__What is being asked__
A complete answer includes every line below with the word "động".

BEGIN Record excerpts

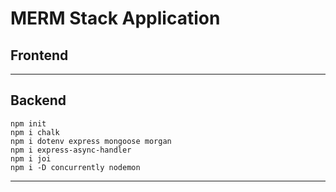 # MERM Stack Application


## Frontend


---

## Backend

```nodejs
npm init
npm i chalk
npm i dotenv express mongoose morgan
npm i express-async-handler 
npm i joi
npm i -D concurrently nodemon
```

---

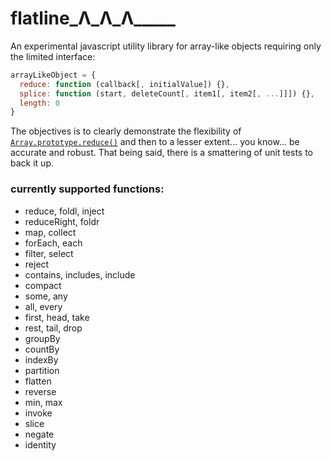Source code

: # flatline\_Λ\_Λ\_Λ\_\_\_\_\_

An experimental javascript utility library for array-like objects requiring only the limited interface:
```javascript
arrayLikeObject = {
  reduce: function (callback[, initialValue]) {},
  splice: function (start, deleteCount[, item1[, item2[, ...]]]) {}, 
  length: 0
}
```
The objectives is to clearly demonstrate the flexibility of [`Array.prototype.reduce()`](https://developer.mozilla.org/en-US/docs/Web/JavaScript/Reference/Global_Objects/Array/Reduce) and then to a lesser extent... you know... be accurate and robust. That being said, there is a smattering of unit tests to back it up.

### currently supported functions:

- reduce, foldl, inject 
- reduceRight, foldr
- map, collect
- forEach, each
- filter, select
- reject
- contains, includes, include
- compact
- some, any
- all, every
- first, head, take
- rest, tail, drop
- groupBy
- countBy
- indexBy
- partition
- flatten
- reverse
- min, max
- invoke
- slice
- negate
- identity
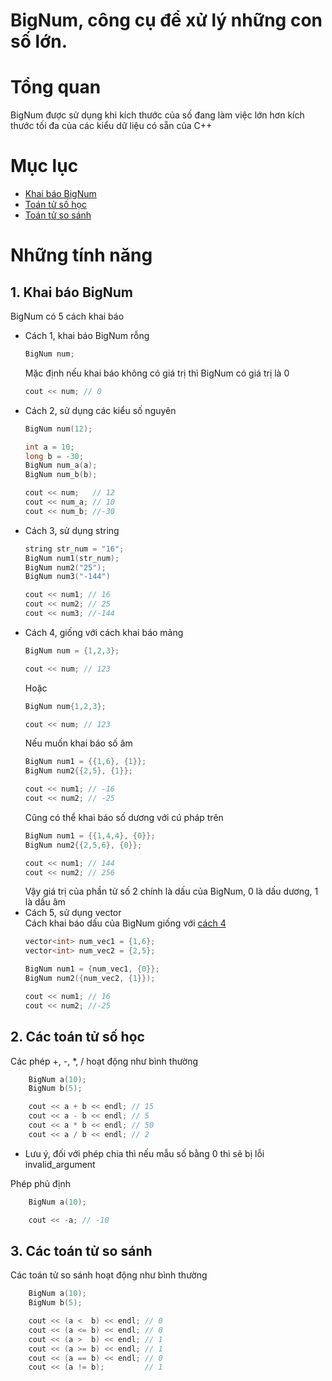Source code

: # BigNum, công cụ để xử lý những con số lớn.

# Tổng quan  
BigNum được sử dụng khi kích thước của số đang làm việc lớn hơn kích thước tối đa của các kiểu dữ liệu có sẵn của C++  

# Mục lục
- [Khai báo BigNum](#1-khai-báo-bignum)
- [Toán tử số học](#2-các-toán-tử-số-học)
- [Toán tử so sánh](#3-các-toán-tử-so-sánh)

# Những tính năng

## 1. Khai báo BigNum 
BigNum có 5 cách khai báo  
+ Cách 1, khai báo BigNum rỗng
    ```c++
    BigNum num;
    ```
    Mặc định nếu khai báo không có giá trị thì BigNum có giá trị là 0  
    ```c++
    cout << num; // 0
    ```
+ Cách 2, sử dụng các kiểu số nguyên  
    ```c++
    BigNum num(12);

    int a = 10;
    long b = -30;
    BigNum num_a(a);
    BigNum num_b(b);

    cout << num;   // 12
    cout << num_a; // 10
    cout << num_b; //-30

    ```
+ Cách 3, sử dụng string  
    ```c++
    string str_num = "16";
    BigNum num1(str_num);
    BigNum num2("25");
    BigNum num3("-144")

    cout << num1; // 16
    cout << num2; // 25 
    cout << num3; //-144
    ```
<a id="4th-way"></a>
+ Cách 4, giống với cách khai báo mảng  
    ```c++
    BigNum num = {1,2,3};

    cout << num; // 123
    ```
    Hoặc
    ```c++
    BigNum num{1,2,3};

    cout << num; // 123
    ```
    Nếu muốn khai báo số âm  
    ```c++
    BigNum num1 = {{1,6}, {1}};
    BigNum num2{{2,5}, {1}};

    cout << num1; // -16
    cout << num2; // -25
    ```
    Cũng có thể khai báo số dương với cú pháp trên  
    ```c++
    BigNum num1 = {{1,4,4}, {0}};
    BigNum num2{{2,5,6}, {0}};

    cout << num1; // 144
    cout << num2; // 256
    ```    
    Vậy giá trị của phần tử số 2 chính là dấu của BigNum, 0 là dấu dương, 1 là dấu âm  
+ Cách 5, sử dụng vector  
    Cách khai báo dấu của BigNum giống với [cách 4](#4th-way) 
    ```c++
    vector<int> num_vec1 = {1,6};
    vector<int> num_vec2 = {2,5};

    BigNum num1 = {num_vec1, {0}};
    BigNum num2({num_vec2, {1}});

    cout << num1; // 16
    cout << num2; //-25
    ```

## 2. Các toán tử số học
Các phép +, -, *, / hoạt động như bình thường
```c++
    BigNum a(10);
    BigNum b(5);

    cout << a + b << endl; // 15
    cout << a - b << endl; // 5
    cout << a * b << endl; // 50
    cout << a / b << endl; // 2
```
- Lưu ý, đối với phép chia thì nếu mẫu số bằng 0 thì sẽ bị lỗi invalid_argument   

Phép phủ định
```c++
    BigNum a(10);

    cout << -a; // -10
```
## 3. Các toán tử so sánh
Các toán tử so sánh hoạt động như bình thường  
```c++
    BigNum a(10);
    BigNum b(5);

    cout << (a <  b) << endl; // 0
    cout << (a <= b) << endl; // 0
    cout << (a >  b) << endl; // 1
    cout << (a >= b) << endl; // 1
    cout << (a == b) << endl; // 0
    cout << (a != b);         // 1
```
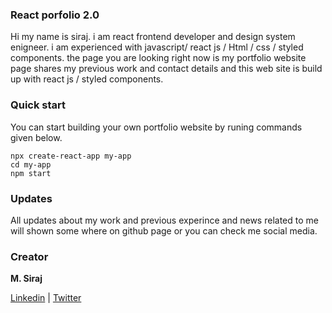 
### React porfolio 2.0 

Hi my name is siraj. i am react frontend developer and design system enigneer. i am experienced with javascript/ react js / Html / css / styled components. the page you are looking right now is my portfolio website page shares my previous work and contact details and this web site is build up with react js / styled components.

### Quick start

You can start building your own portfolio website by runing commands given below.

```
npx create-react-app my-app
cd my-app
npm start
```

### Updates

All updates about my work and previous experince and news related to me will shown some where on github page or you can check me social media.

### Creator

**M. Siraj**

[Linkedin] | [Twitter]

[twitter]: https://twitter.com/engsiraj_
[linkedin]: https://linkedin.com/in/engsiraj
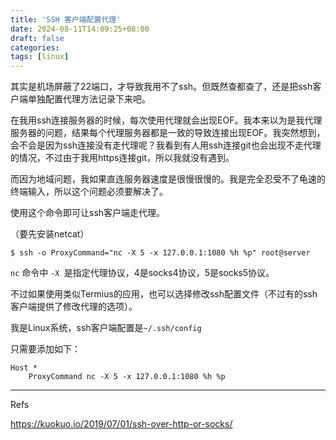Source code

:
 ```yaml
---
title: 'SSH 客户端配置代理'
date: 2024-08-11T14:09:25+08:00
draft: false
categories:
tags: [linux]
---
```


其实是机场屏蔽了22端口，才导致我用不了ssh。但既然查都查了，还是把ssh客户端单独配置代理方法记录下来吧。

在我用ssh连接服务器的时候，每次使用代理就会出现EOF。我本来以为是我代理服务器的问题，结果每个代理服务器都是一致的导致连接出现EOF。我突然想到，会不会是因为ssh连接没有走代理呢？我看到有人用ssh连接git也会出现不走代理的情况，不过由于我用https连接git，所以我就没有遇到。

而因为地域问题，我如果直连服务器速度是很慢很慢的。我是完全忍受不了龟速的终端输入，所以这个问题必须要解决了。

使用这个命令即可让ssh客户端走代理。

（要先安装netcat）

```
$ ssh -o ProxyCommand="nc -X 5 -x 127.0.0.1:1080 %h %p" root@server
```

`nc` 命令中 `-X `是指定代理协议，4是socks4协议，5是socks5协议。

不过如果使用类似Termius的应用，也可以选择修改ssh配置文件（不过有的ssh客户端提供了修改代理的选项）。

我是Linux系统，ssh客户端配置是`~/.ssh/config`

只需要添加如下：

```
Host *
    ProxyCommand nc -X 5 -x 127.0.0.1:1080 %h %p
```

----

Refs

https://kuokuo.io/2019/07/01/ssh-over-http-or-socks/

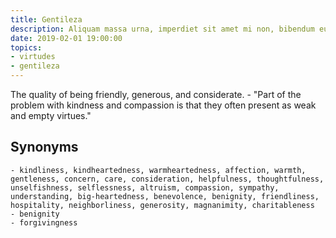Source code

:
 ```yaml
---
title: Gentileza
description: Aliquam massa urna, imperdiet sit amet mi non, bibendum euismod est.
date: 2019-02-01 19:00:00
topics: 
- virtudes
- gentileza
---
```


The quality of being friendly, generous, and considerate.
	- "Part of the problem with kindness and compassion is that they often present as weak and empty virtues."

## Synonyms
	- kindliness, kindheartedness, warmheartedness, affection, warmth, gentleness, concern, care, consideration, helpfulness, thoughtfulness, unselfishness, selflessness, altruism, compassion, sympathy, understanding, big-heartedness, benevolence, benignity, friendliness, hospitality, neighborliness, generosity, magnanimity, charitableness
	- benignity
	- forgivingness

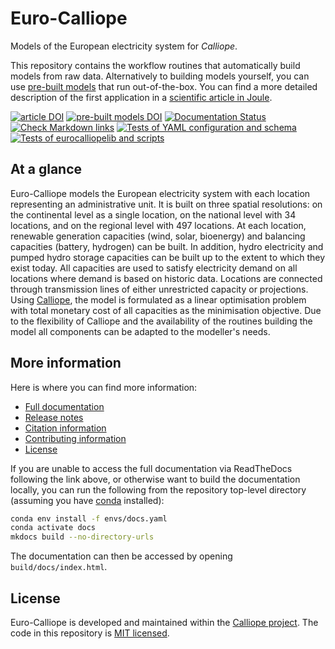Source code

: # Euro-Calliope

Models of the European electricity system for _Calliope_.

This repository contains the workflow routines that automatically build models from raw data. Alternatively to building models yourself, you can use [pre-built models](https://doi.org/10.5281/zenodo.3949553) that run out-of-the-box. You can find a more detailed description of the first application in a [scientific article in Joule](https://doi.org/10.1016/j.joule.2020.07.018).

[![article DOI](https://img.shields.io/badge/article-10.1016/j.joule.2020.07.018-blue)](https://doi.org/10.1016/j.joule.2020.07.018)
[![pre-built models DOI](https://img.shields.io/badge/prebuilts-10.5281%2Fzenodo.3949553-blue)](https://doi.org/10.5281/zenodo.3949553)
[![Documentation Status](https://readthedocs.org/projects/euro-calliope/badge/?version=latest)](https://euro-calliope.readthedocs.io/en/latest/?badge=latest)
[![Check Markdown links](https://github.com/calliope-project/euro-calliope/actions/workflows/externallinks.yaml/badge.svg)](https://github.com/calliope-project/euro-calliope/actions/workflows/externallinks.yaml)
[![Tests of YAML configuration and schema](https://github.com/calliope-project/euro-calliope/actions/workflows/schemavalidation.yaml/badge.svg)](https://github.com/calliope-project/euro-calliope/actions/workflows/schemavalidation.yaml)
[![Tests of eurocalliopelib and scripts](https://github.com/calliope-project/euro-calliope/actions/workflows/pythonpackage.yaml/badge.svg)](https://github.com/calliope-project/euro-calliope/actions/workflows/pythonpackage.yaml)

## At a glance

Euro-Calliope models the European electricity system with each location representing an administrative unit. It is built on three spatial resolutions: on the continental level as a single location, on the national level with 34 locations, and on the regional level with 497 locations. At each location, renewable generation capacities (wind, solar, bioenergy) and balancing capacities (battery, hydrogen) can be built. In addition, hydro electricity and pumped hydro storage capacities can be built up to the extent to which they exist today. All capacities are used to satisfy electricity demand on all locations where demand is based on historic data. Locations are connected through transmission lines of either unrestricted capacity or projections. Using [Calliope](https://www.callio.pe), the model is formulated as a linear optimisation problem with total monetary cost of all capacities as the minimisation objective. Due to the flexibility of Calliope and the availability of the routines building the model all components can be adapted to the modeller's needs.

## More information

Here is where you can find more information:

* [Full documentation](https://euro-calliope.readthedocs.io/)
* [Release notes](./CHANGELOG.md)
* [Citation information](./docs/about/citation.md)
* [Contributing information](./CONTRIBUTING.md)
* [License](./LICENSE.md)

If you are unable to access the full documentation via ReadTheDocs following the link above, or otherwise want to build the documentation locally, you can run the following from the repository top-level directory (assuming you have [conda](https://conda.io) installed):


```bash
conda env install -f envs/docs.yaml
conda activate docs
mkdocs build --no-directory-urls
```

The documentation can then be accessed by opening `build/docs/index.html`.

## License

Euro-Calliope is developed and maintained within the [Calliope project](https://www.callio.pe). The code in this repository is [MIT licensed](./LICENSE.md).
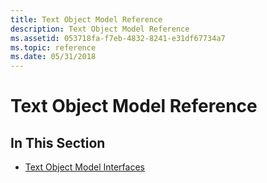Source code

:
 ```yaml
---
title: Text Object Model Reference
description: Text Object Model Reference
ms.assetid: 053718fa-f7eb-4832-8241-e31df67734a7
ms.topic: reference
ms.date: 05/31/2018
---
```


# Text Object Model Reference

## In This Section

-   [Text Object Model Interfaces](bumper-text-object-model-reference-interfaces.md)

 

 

END Record excerpts

__Output for this task__
Các phép +, -, *, / hoạt động như bình thường
Các toán tử so sánh hoạt động như bình thường  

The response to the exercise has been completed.